Exercise details: Only the lines of the data holding the string "iteye" need to be returned.

Collected data
========================
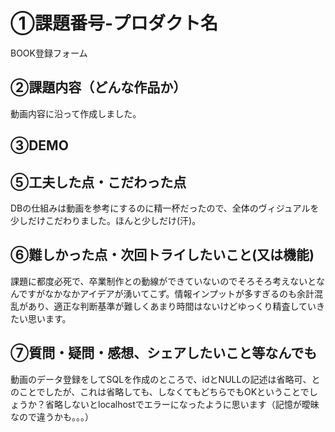 # ①課題番号-プロダクト名
BOOK登録フォーム

## ②課題内容（どんな作品か）
動画内容に沿って作成しました。

## ③DEMO
## ⑤工夫した点・こだわった点
DBの仕組みは動画を参考にするのに精一杯だったので、全体のヴィジュアルを少しだけこだわりました。ほんと少しだけ(汗)。

## ⑥難しかった点・次回トライしたいこと(又は機能)
課題に都度必死で、卒業制作との動線ができていないのでそろそろ考えないとなんですがなかなかアイデアが湧いてこず。情報インプットが多すぎるのも余計混乱があり、適正な判断基準が難しくあまり時間はないけどゆっくり精査していきたい思います。

## ⑦質問・疑問・感想、シェアしたいこと等なんでも
動画のデータ登録をしてSQLを作成のところで、idとNULLの記述は省略可、とのことでしたが、これは省略しても、しなくてもどちらでもOKということでしょうか？省略しないとlocalhostでエラーになったように思います（記憶が曖昧なので違うかも。。。）
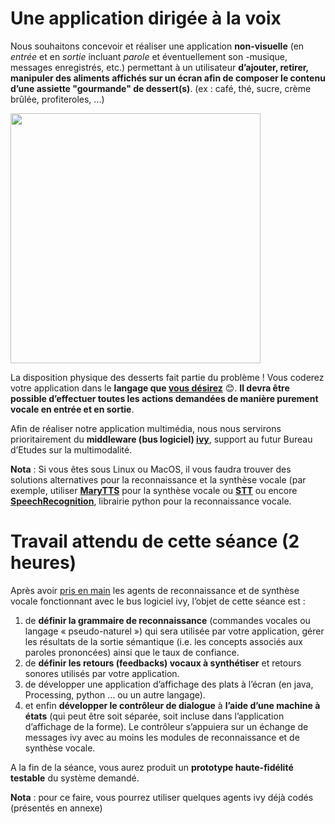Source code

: # Une application dirigée à la voix
Nous souhaitons concevoir et réaliser une application **non-visuelle** (en *entrée* et en *sortie* incluant *parole* et éventuellement son -musique, messages enregistrés, etc.) permettant à un utilisateur **d’ajouter, retirer, manipuler des aliments affichés sur un écran afin de composer le contenu d’une assiette "gourmande" de dessert(s)**. (ex : café, thé, sucre, crème brûlée, profiteroles, ...)

<img src="https://github.com/truillet/ups/blob/master/m2ihm/TP/ressources/triangle.png" align="center" width=400>

La disposition physique des desserts fait partie du problème !
Vous coderez votre application dans le **langage que <ins>vous désirez</ins>** :blush:.
**Il devra être possible d’effectuer toutes les actions demandées de manière purement vocale en entrée et en sortie**.

Afin de réaliser notre application multimédia, nous nous servirons prioritairement du **middleware (bus logiciel) [ivy](https://github.com/truillet/ivy/blob/master/README.md)**, support au futur Bureau d’Etudes sur la multimodalité.

**Nota** : Si vous êtes sous Linux ou MacOS, il vous faudra trouver des solutions alternatives pour la reconnaissance et la synthèse vocale (par exemple, utiliser **[MaryTTS](https://github.com/marytts/marytts)** pour la synthèse vocale ou **[STT](http://florianschulz.info/stt)** ou encore **[SpeechRecognition](https://pythonprogramminglanguage.com/speech-recognition)**, librairie python pour la reconnaissance vocale.

# Travail attendu de cette séance (2 heures)
Après avoir <ins>pris en main</ins> les agents de reconnaissance et de synthèse vocale fonctionnant avec le bus logiciel ivy, l’objet de cette séance est :

1. de **définir la grammaire de reconnaissance** (commandes vocales ou langage « pseudo-naturel ») qui sera utilisée par votre application, gérer les résultats de la sortie sémantique (i.e. les concepts associés aux paroles prononcées) ainsi que le taux de confiance.
2. de **définir les retours (feedbacks) vocaux à synthétiser** et retours sonores utilisés par votre application.
3. de développer une application d’affichage des plats à l’écran (en java, Processing, python … ou un autre langage).
4. et enfin **développer le contrôleur de dialogue** à **l’aide d’une machine à états** (qui peut être soit séparée, soit incluse dans l’application d’affichage de la forme). Le contrôleur s’appuiera sur un échange de messages ivy avec au moins les modules de reconnaissance et de synthèse vocale.

A la fin de la séance, vous aurez produit un **prototype haute-fidélité testable** du système demandé. 


**Nota** : pour ce faire, vous pourrez utiliser quelques agents ivy déjà codés (présentés en annexe)

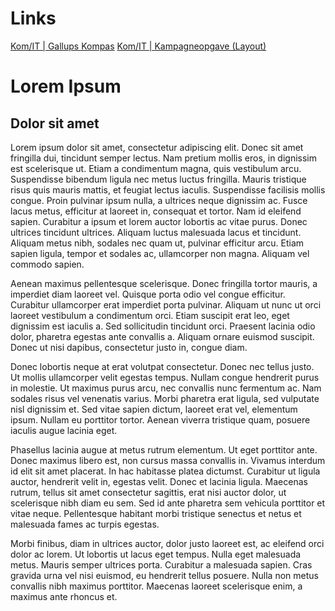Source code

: # Links
  [Kom/IT | Gallups Kompas](./fullPage)
  [Kom/IT | Kampagneopgave (Layout)](./kampagneopgave/)
  
  
# Lorem Ipsum

## Dolor sit amet

Lorem ipsum dolor sit amet, consectetur adipiscing elit. Donec sit amet fringilla dui, tincidunt semper lectus. Nam pretium mollis eros, in dignissim est scelerisque ut. Etiam a condimentum magna, quis vestibulum arcu. Suspendisse bibendum ligula nec metus luctus fringilla. Mauris tristique risus quis mauris mattis, et feugiat lectus iaculis. Suspendisse facilisis mollis congue. Proin pulvinar ipsum nulla, a ultrices neque dignissim ac. Fusce lacus metus, efficitur at laoreet in, consequat et tortor. Nam id eleifend sapien. Curabitur a ipsum et lorem auctor lobortis ac vitae purus. Donec ultrices tincidunt ultrices. Aliquam luctus malesuada lacus et tincidunt. Aliquam metus nibh, sodales nec quam ut, pulvinar efficitur arcu. Etiam sapien ligula, tempor et sodales ac, ullamcorper non magna. Aliquam vel commodo sapien.

Aenean maximus pellentesque scelerisque. Donec fringilla tortor mauris, a imperdiet diam laoreet vel. Quisque porta odio vel congue efficitur. Curabitur ullamcorper erat imperdiet porta pulvinar. Aliquam ut nunc ut orci laoreet vestibulum a condimentum orci. Etiam suscipit erat leo, eget dignissim est iaculis a. Sed sollicitudin tincidunt orci. Praesent lacinia odio dolor, pharetra egestas ante convallis a. Aliquam ornare euismod suscipit. Donec ut nisi dapibus, consectetur justo in, congue diam.

Donec lobortis neque at erat volutpat consectetur. Donec nec tellus justo. Ut mollis ullamcorper velit egestas tempus. Nullam congue hendrerit purus in molestie. Ut maximus purus arcu, nec convallis nunc fermentum ac. Nam sodales risus vel venenatis varius. Morbi pharetra erat ligula, sed vulputate nisl dignissim et. Sed vitae sapien dictum, laoreet erat vel, elementum ipsum. Nullam eu porttitor tortor. Aenean viverra tristique quam, posuere iaculis augue lacinia eget.

Phasellus lacinia augue at metus rutrum elementum. Ut eget porttitor ante. Donec maximus libero est, non cursus massa convallis in. Vivamus interdum id elit sit amet placerat. In hac habitasse platea dictumst. Curabitur ut ligula auctor, hendrerit velit in, egestas velit. Donec et lacinia ligula. Maecenas rutrum, tellus sit amet consectetur sagittis, erat nisi auctor dolor, ut scelerisque nibh diam eu sem. Sed id ante pharetra sem vehicula porttitor et vitae neque. Pellentesque habitant morbi tristique senectus et netus et malesuada fames ac turpis egestas.

Morbi finibus, diam in ultrices auctor, dolor justo laoreet est, ac eleifend orci dolor ac lorem. Ut lobortis ut lacus eget tempus. Nulla eget malesuada metus. Mauris semper ultrices porta. Curabitur a malesuada sapien. Cras gravida urna vel nisi euismod, eu hendrerit tellus posuere. Nulla non metus convallis nibh maximus porttitor. Maecenas laoreet scelerisque enim, a maximus ante rhoncus et.
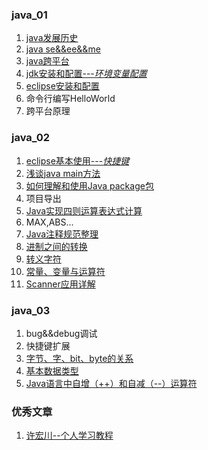 

### java_01
1. [java发展历史](http://www.jianshu.com/p/11c40d090c1e)
2. [java se&&ee&&me](http://ju.outofmemory.cn/entry/98968)
3. [java跨平台](http://www.cnblogs.com/gw811/archive/2012/09/09/2677386.html)
4. [jdk安装和配置---*环境变量配置*](http://jingyan.baidu.com/article/e9fb46e1b2b3347521f766c1.html)
5. [eclipse安装和配置](http://www.eclipse.org/downloads/)
6. 命令行编写HelloWorld
7. 跨平台原理

### java_02
1. [eclipse基本使用---*快捷键*](http://www.cnblogs.com/ifaithu/archive/2013/02/19/2917263.html)
2. [浅谈java main方法](http://fly2011.iteye.com/blog/779363)
3. [如何理解和使用Java package包](http://blog.csdn.net/zhenyusoso/article/details/6174834)
4. 项目导出
5. [Java实现四则运算表达式计算](http://blog.csdn.net/lip009/article/details/7768258)
6. MAX,ABS...
7. [Java注释规范整理](http://gyhgc.iteye.com/blog/225039)
8. [进制之间的转换](http://www.aijava.cn/2359.html)
9. [转义字符](http://www.jianshu.com/p/2c8b3fb9765f)
10. [常量、变量与运算符](http://www.jianshu.com/p/bb9f744bf062)
11. [Scanner应用详解](http://lavasoft.blog.51cto.com/62575/182467/)

### java_03

1. bug&&debug调试
2. 快捷键扩展
3. [字节、字、bit、byte的关系](http://blog.csdn.net/wanlixingzhe/article/details/7107923)
4. [基本数据类型](http://blog.csdn.net/bingduanlbd/article/details/27790287)
5. [Java语言中自增（++）和自减（--）运算符](http://blog.csdn.net/henren555/article/details/39120481)





### 优秀文章
1. [许宏川--个人学习教程](http://www.jianshu.com/users/60a377b8b7d1/latest_articles)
========================
Your solution:
2. [浅谈java main方法](http://fly2011.iteye.com/blog/779363)
7. [Java注释规范整理](http://gyhgc.iteye.com/blog/225039)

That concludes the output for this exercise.